Why am I sharing all of this? Because I know what it takes to build a personal brand. It’s a lot of work, but it’s fun and rewarding.
Strategies for Building Your Brand
Here are the most important things I’ve learned along the way:
Understand and be your authentic self. Your brand should reflect all of you (your career, family and personal interests). Set short-term goals around becoming the person you want to be. Always strive to be better.
“In a world where you can be anything, be yourself.” — Popular saying.
Build your online presence. Be conscious of how you are portrayed online. Know what you want and make sure your online image enhances your ability to get there. Post on your social media outlets at least three times per week to start. Make sure your social media platforms have diverse content and are a unified presentation of who you are. Google yourself from time to time to see what comes up in the search. Recruiters and bosses will look you up online.
“Personal branding is about managing your name — even if you don’t own a business — in a world of misinformation, disinformation and semi-permanent Google records. Going on a date? Chances are that your ‘blind’ date has Googled your name. Going for a job interview? Ditto.” — Tim Ferriss, American author, entrepreneur and public speaker.
Write thoughtful leadership articles. Writing allows you to gain credibility as an expert. Many industry publications are looking for content. The editor’s contact information is typically noted in a publication and on its website. Reach out to the appropriate subject matter expert and pitch a topic that will be of interest to readers and sponsors. Offer to be a referral source. Encourage editors to come to you when they get in a bind.
“Be so good they can’t ignore you.” — Steve Martin, comedian and actor.
Get speaking engagements. Develop your communication skills so you are a confident and engaging speaker. Speaking engagements get you seen and heard. Marketing your speaking on social media will give you great visibility. Invite your boss to hear you speak. Start small and build. Join a local organization and get on the leadership team. You can start by giving 30-second leadership/committee report updates. The next time your organization is looking for a speaker, volunteer. Make it known you are willing to speak to other organizations. I’ve started public speaking, and through word of mouth, I’m getting more and more requests.
“No one ever complains about a speech being too short.” — U.S. Marine Ira Hayes, one of six depicted in the iconic photograph of the flag raising on Iwo Jima during World War II.

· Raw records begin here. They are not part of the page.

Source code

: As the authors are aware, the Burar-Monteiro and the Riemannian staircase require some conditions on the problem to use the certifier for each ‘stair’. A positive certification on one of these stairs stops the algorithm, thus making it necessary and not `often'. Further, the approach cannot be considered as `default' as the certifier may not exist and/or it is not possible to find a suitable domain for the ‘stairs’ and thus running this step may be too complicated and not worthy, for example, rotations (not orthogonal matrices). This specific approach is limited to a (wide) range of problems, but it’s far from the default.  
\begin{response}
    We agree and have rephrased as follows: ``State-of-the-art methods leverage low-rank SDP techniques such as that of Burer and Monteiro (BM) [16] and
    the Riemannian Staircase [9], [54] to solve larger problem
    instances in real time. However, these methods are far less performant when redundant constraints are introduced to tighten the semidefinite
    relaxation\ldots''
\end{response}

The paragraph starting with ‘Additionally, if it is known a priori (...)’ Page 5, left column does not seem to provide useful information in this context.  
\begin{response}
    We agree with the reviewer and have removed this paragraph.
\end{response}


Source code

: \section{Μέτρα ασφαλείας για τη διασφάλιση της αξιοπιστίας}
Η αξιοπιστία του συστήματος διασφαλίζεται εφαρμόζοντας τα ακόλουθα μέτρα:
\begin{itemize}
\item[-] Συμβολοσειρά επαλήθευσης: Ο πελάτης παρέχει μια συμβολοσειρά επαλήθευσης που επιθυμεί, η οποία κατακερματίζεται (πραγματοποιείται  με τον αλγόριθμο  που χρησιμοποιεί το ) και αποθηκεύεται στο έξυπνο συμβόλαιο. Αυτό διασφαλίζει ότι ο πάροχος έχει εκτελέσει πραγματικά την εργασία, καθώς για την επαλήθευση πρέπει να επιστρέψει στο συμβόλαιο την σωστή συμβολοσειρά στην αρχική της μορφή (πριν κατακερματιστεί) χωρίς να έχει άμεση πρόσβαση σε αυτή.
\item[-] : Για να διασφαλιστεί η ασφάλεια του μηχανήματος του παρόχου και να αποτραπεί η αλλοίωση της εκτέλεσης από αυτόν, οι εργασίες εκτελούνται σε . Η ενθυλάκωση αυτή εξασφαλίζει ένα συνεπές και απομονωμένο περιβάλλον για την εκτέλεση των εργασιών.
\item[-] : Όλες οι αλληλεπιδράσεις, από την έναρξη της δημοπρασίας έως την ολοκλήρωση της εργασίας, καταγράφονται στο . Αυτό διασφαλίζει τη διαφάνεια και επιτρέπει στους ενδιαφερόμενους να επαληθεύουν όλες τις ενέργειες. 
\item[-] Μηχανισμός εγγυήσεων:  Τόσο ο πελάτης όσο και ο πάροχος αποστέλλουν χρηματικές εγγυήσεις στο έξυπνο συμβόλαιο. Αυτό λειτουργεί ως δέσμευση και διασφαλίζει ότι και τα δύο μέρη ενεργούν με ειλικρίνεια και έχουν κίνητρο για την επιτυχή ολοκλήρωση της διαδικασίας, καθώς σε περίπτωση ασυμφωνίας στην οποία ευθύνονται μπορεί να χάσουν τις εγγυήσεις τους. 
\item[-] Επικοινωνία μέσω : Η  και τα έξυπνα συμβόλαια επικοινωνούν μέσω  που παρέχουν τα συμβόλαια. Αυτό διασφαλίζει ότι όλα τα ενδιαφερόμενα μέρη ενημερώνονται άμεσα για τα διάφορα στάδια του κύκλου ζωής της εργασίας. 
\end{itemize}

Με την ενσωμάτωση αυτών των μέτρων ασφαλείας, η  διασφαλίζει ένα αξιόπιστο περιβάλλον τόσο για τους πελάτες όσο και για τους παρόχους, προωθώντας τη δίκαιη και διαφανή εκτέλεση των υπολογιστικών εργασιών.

Be a student of your industry. The world is changing at an incredible speed. Something commonplace can be out of fashion within just months. Thus, it’s important to stay current on supply chain and business trends. Something affecting another industry may have an impact on your industry in the future. Brand yourself as someone who can predict and prepare for change before it happens.
“Nothing ever comes to one, that is worth having, except as a result of hard work.” — Booker T. Washington, American educator, author, orator and adviser to U.S. presidents.
Personal Branding Doesn’t Happen Overnight
It takes time to develop your personal brand. It’s more of an evolution than a revolution. Let me end with another quote that may help.
“Personal branding is all about your unique promise of value and what you bring to the table. It’s (also) about getting your potential clients to choose you as the only solution to their problem.” — Sarah David, personal branding, career and reinvention strategist.
Sarah Scudder is president of Procureit5, a print management services company. She is based in Petaluma, California.